Efficiency vs. due process: Plea bargaining resolves approximately 90–95% of Michigan criminal cases without trial, according to SCAO annual reports. This reduces court congestion but compresses the fact-finding process, creating pressure on defendants — particularly those detained pretrial — to accept plea offers regardless of factual innocence.

Advisory vs. mandatory guidelines: The Lockridge decision expanded judicial discretion at sentencing, which proponents argue allows individualized justice. Critics contend it reintroduces sentencing disparity that the structured guidelines were designed to eliminate. Appellate review of guideline departures under MCR 7.212 provides a corrective mechanism, but its scope is contested.
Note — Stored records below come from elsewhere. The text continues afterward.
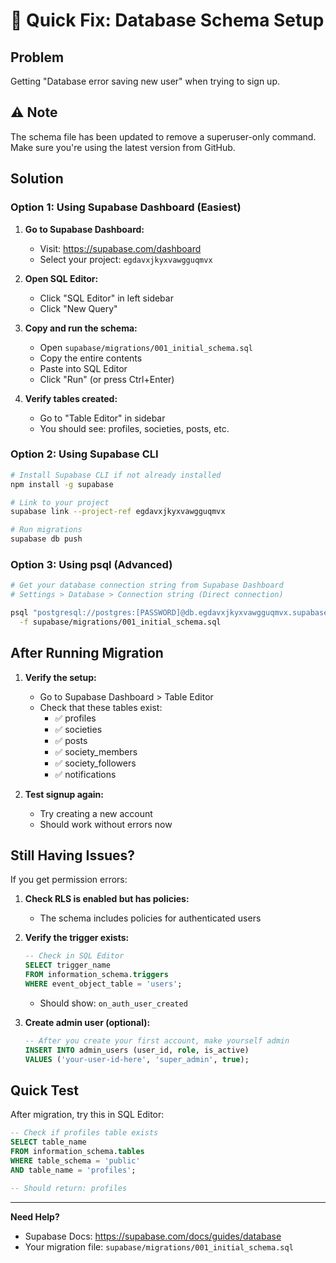 # 🚨 Quick Fix: Database Schema Setup

## Problem
Getting "Database error saving new user" when trying to sign up.

## ⚠️ Note
The schema file has been updated to remove a superuser-only command. Make sure you're using the latest version from GitHub.

## Solution

### Option 1: Using Supabase Dashboard (Easiest)

1. **Go to Supabase Dashboard:**
   - Visit: https://supabase.com/dashboard
   - Select your project: `egdavxjkyxvawgguqmvx`

2. **Open SQL Editor:**
   - Click "SQL Editor" in left sidebar
   - Click "New Query"

3. **Copy and run the schema:**
   - Open `supabase/migrations/001_initial_schema.sql`
   - Copy the entire contents
   - Paste into SQL Editor
   - Click "Run" (or press Ctrl+Enter)

4. **Verify tables created:**
   - Go to "Table Editor" in sidebar
   - You should see: profiles, societies, posts, etc.

### Option 2: Using Supabase CLI

```bash
# Install Supabase CLI if not already installed
npm install -g supabase

# Link to your project
supabase link --project-ref egdavxjkyxvawgguqmvx

# Run migrations
supabase db push
```

### Option 3: Using psql (Advanced)

```bash
# Get your database connection string from Supabase Dashboard
# Settings > Database > Connection string (Direct connection)

psql "postgresql://postgres:[PASSWORD]@db.egdavxjkyxvawgguqmvx.supabase.co:5432/postgres" \
  -f supabase/migrations/001_initial_schema.sql
```

## After Running Migration

1. **Verify the setup:**
   - Go to Supabase Dashboard > Table Editor
   - Check that these tables exist:
     - ✅ profiles
     - ✅ societies
     - ✅ posts
     - ✅ society_members
     - ✅ society_followers
     - ✅ notifications

2. **Test signup again:**
   - Try creating a new account
   - Should work without errors now

## Still Having Issues?

If you get permission errors:

1. **Check RLS is enabled but has policies:**
   - The schema includes policies for authenticated users

2. **Verify the trigger exists:**
   ```sql
   -- Check in SQL Editor
   SELECT trigger_name 
   FROM information_schema.triggers 
   WHERE event_object_table = 'users';
   ```
   - Should show: `on_auth_user_created`

3. **Create admin user (optional):**
   ```sql
   -- After you create your first account, make yourself admin
   INSERT INTO admin_users (user_id, role, is_active)
   VALUES ('your-user-id-here', 'super_admin', true);
   ```

## Quick Test

After migration, try this in SQL Editor:

```sql
-- Check if profiles table exists
SELECT table_name 
FROM information_schema.tables 
WHERE table_schema = 'public' 
AND table_name = 'profiles';

-- Should return: profiles
```

---

**Need Help?**
- Supabase Docs: https://supabase.com/docs/guides/database
- Your migration file: `supabase/migrations/001_initial_schema.sql`

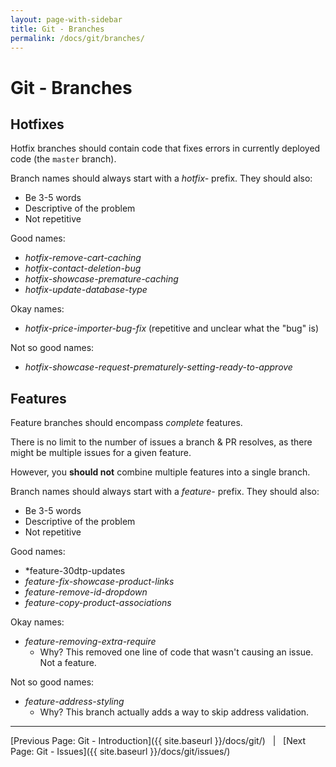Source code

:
 ```yaml
---
layout: page-with-sidebar
title: Git - Branches
permalink: /docs/git/branches/
---
```


# Git - Branches

## Hotfixes

Hotfix branches should contain code that fixes errors in currently deployed code
(the `master` branch).

Branch names should always start with a *hotfix-* prefix. They should also:

- Be 3-5 words
- Descriptive of the problem
- Not repetitive

Good names:

- *hotfix-remove-cart-caching*
- *hotfix-contact-deletion-bug*
- *hotfix-showcase-premature-caching*
- *hotfix-update-database-type*

Okay names:

- *hotfix-price-importer-bug-fix* (repetitive and unclear what the "bug" is)

Not so good names:

- *hotfix-showcase-request-prematurely-setting-ready-to-approve*

## Features

Feature branches should encompass *complete* features.

There is no limit to the number of issues a branch & PR resolves, as there might be
multiple issues for a given feature.

However, you **should not** combine multiple features into a single branch.

Branch names should always start with a *feature-* prefix.  They should also:

- Be 3-5 words
- Descriptive of the problem
- Not repetitive

Good names:

- *feature-30dtp-updates
- *feature-fix-showcase-product-links*
- *feature-remove-id-dropdown*
- *feature-copy-product-associations*

Okay names:

- *feature-removing-extra-require*
  - Why? This removed one line of code that wasn't causing an issue.  Not a feature.

Not so good names:

- *feature-address-styling*
  - Why? This branch actually adds a way to skip address validation.

___

[Previous Page: Git - Introduction]({{ site.baseurl }}/docs/git/) &nbsp; | &nbsp;
[Next Page: Git - Issues]({{ site.baseurl }}/docs/git/issues/)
Public safety vs. pretrial liberty: Michigan's cash bail system, governed by MCL 765.1–765.28, conditions pretrial release on financial capacity in many cases. Reform advocates have argued before the Michigan Supreme Court and the legislature that wealth-based detention violates equal protection guarantees under Article I, § 2 of the Michigan Constitution of 1963.

Victim rights vs. defendant rights: Michigan's Crime Victim Rights Act (MCL 780.751 et seq.) and the Marsy's Law amendment to Article I, § 24 of the Michigan Constitution (adopted 2024) expand victim participation in plea and sentencing proceedings. Defense attorneys have raised concerns that expanded victim presence at pretrial hearings may prejudice neutrality in bail determinations.

Post-conviction rights and the parole process are covered at Michigan Parole and Probation Law.


Common misconceptions

Misconception: Arrest equals charge. An arrest does not constitute a criminal charge. The prosecutor independently decides whether to authorize charges under MCL 767.40a. Law enforcement makes arrests; prosecutors file informations or complaints. A significant proportion of arrests do not result in prosecution.

Misconception: Preliminary examination is mandatory. Under MCR 6.110(a), a defendant may waive the preliminary examination. Waiver is common in plea negotiations but forfeits the opportunity to test the prosecution's evidence at an early stage.

Misconception: Michigan sentencing guidelines are mandatory. Since People v. Lockridge, 498 Mich. 358 (2015), the guidelines are advisory. Judges may depart above or below the recommended minimum range with articulated substantial and compelling reasons, subject to appellate review.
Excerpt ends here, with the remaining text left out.